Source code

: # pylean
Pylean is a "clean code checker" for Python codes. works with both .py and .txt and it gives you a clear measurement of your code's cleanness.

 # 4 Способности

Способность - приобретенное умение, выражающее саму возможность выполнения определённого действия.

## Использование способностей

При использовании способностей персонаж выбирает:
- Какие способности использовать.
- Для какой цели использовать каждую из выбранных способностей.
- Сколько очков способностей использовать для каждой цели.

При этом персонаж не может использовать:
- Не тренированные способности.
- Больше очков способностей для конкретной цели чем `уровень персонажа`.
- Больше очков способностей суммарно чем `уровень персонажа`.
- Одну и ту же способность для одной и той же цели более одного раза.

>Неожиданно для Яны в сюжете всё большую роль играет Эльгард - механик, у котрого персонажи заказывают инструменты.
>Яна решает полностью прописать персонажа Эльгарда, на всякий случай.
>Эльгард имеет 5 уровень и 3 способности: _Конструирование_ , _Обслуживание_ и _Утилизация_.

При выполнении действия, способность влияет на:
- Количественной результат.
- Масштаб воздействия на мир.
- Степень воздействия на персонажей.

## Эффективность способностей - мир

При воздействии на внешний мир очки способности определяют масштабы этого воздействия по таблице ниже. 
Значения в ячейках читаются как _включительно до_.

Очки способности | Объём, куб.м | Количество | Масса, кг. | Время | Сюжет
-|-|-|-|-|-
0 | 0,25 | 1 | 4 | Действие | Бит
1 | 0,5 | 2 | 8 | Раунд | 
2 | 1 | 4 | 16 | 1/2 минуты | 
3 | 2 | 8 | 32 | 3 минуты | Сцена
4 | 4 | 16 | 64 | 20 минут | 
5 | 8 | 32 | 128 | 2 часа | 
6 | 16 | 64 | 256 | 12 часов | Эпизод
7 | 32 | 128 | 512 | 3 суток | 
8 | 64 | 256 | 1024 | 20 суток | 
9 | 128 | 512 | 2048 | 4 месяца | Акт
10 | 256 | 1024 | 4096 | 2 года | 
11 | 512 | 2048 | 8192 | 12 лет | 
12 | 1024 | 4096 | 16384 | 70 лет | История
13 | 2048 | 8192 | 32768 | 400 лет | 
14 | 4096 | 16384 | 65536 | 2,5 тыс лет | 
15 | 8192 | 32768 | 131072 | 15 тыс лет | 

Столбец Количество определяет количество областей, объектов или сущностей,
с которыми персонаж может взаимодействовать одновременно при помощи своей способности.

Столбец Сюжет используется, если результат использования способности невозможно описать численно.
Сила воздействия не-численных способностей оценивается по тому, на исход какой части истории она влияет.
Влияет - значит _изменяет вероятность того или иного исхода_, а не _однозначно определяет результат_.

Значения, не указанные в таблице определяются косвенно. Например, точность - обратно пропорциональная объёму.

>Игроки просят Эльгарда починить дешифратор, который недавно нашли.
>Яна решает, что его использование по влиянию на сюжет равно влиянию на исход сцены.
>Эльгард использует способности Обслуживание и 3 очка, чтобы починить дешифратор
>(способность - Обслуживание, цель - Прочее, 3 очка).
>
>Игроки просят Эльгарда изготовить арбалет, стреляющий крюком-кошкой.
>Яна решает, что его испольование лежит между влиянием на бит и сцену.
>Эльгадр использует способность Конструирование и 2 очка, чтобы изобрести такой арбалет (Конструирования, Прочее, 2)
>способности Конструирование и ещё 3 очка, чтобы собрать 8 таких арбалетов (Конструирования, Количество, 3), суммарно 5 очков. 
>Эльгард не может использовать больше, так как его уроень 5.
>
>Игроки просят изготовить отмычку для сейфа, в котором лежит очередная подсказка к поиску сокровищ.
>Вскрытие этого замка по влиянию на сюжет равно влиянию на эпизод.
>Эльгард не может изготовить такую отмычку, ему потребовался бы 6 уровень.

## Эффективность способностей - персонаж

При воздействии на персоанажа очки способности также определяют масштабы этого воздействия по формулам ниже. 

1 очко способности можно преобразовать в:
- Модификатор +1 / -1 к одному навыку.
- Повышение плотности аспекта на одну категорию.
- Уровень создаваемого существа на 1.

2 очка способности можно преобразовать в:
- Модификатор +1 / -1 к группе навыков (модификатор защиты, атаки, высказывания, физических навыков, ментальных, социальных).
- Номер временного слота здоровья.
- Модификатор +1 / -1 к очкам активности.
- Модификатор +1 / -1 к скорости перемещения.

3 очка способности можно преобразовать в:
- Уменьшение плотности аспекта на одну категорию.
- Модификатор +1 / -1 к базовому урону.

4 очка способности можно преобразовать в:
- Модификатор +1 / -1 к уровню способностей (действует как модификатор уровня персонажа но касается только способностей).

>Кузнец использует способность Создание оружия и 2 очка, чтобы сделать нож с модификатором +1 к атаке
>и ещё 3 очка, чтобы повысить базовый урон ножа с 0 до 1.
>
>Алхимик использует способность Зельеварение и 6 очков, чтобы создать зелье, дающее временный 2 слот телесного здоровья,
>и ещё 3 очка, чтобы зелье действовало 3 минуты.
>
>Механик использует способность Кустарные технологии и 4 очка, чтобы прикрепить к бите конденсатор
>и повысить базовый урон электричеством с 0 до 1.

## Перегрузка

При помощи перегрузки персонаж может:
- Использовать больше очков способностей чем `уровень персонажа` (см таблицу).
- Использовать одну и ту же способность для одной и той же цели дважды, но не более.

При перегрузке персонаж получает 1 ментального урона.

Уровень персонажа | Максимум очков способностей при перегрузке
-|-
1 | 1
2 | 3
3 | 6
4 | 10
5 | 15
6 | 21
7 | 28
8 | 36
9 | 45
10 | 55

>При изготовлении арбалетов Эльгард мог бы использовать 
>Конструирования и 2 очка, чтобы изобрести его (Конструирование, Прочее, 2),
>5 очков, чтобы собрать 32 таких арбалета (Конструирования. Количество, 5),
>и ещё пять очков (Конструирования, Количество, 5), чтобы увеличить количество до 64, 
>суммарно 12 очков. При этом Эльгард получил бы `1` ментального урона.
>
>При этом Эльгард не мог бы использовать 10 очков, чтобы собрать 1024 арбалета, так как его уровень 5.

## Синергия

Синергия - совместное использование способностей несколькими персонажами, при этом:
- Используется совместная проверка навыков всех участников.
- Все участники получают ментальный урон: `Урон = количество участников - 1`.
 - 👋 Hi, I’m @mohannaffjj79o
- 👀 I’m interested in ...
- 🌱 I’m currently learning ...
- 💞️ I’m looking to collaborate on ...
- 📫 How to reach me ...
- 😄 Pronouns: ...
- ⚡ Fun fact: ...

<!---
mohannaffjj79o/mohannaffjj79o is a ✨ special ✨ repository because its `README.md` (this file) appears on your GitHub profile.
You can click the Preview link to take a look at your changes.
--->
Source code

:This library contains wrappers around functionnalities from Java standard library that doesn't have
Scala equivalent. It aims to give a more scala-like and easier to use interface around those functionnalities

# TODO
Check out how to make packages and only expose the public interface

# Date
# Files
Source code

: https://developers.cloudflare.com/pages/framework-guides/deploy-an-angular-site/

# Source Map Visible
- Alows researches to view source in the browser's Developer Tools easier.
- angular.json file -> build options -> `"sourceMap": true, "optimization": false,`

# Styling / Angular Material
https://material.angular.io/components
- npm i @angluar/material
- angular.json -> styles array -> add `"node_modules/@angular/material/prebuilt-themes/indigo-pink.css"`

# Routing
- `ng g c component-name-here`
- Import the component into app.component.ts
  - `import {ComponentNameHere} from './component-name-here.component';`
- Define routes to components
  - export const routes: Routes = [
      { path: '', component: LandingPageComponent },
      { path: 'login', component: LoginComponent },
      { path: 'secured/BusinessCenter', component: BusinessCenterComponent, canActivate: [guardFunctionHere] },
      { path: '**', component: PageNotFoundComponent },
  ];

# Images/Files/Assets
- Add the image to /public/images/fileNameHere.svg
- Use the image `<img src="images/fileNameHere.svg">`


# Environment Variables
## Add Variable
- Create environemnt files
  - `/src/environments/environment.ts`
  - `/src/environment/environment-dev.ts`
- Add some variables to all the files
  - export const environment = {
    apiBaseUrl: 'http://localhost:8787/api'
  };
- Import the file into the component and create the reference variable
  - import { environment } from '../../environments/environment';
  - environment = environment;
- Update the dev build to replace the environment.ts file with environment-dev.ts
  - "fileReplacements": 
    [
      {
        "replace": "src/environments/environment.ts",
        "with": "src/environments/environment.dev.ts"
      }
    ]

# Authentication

⁂

[What the exercise asks] In the entries above, find the line with "- Модификатор +1 / -1 к скорости перемещения." and the line with "его уровень 5.", then set down exactly those two and every line between them, nothing else.

[The answer]
- Модификатор +1 / -1 к скорости перемещения.

3 очка способности можно преобразовать в:
- Уменьшение плотности аспекта на одну категорию.
- Модификатор +1 / -1 к базовому урону.

4 очка способности можно преобразовать в:
- Модификатор +1 / -1 к уровню способностей (действует как модификатор уровня персонажа но касается только способностей).

>Кузнец использует способность Создание оружия и 2 очка, чтобы сделать нож с модификатором +1 к атаке
>и ещё 3 очка, чтобы повысить базовый урон ножа с 0 до 1.
>
>Алхимик использует способность Зельеварение и 6 очков, чтобы создать зелье, дающее временный 2 слот телесного здоровья,
>и ещё 3 очка, чтобы зелье действовало 3 минуты.
>
>Механик использует способность Кустарные технологии и 4 очка, чтобы прикрепить к бите конденсатор
>и повысить базовый урон электричеством с 0 до 1.

## Перегрузка

При помощи перегрузки персонаж может:
- Использовать больше очков способностей чем `уровень персонажа` (см таблицу).
- Использовать одну и ту же способность для одной и той же цели дважды, но не более.

При перегрузке персонаж получает 1 ментального урона.

Уровень персонажа | Максимум очков способностей при перегрузке
-|-
1 | 1
2 | 3
3 | 6
4 | 10
5 | 15
6 | 21
7 | 28
8 | 36
9 | 45
10 | 55

>При изготовлении арбалетов Эльгард мог бы использовать 
>Конструирования и 2 очка, чтобы изобрести его (Конструирование, Прочее, 2),
>5 очков, чтобы собрать 32 таких арбалета (Конструирования. Количество, 5),
>и ещё пять очков (Конструирования, Количество, 5), чтобы увеличить количество до 64, 
>суммарно 12 очков. При этом Эльгард получил бы `1` ментального урона.
>
>При этом Эльгард не мог бы использовать 10 очков, чтобы собрать 1024 арбалета, так как его уровень 5.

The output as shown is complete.